[Dataset items]

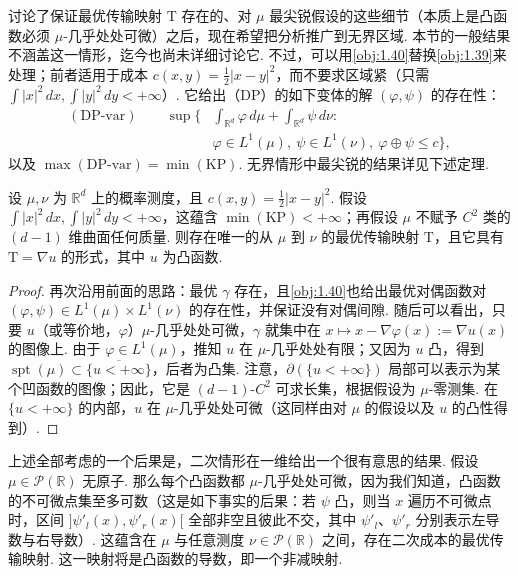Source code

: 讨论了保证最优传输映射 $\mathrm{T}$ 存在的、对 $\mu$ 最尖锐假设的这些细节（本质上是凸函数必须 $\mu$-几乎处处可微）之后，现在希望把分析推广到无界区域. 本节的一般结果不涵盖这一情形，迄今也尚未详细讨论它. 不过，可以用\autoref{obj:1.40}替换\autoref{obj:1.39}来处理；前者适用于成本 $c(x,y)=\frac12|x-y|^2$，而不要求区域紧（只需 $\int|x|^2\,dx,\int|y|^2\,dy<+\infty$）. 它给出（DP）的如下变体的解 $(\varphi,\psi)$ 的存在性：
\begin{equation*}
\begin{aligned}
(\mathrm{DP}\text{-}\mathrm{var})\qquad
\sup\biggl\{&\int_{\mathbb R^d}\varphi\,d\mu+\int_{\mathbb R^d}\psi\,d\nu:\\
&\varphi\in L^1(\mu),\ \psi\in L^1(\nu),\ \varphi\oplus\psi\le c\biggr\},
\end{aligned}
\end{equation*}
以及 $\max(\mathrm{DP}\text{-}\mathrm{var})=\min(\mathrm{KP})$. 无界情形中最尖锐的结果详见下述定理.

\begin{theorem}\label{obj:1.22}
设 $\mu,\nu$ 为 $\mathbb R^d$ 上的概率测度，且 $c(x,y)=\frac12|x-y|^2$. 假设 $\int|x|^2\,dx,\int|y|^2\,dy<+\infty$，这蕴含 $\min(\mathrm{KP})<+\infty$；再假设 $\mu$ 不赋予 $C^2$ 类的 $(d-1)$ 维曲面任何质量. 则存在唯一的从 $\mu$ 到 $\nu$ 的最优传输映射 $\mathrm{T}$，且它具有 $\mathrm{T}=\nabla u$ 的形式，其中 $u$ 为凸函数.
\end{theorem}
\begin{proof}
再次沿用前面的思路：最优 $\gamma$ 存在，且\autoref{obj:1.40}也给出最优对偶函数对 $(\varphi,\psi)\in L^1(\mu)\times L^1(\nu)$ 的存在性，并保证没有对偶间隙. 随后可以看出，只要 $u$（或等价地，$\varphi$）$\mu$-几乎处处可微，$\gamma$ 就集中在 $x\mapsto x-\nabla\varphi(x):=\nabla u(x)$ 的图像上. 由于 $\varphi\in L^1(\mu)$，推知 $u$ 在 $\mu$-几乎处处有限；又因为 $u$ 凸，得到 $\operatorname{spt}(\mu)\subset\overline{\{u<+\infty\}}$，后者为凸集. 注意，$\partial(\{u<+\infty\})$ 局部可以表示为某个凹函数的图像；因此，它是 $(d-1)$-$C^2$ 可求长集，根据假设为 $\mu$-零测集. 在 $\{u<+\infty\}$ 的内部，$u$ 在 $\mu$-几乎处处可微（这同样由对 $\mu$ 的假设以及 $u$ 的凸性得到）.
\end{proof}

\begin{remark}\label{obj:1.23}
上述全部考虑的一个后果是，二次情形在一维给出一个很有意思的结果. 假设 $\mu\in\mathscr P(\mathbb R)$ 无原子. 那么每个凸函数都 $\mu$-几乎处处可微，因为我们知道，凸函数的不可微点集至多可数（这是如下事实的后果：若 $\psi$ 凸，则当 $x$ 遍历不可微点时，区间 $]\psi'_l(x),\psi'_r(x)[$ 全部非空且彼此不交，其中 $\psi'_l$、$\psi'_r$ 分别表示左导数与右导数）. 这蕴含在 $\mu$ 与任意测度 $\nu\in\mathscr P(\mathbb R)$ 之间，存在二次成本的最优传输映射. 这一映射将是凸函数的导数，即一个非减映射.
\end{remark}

* * *

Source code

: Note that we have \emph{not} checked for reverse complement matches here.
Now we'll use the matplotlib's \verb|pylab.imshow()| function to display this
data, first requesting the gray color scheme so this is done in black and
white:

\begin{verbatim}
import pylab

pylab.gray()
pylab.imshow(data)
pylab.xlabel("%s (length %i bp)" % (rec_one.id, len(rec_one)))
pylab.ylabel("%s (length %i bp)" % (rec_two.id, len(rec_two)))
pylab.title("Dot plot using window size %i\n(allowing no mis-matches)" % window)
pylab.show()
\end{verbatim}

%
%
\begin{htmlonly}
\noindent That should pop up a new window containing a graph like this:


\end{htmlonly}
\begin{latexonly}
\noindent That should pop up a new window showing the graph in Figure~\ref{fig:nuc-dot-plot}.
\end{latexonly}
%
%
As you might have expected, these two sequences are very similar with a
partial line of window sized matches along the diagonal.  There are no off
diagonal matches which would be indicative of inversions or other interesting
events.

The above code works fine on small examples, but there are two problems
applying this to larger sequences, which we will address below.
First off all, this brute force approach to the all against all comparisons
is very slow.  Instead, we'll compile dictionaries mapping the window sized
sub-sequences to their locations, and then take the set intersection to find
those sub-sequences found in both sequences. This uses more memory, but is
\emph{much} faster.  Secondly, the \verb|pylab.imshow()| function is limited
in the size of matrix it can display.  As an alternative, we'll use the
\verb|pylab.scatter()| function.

→ **EXERCISE DIRECTIONS**
All lines in the preceding records that hold the word "gray" need to be copied.

→ **YOUR RESPONSE**
data, first requesting the gray color scheme so this is done in black and
pylab.gray()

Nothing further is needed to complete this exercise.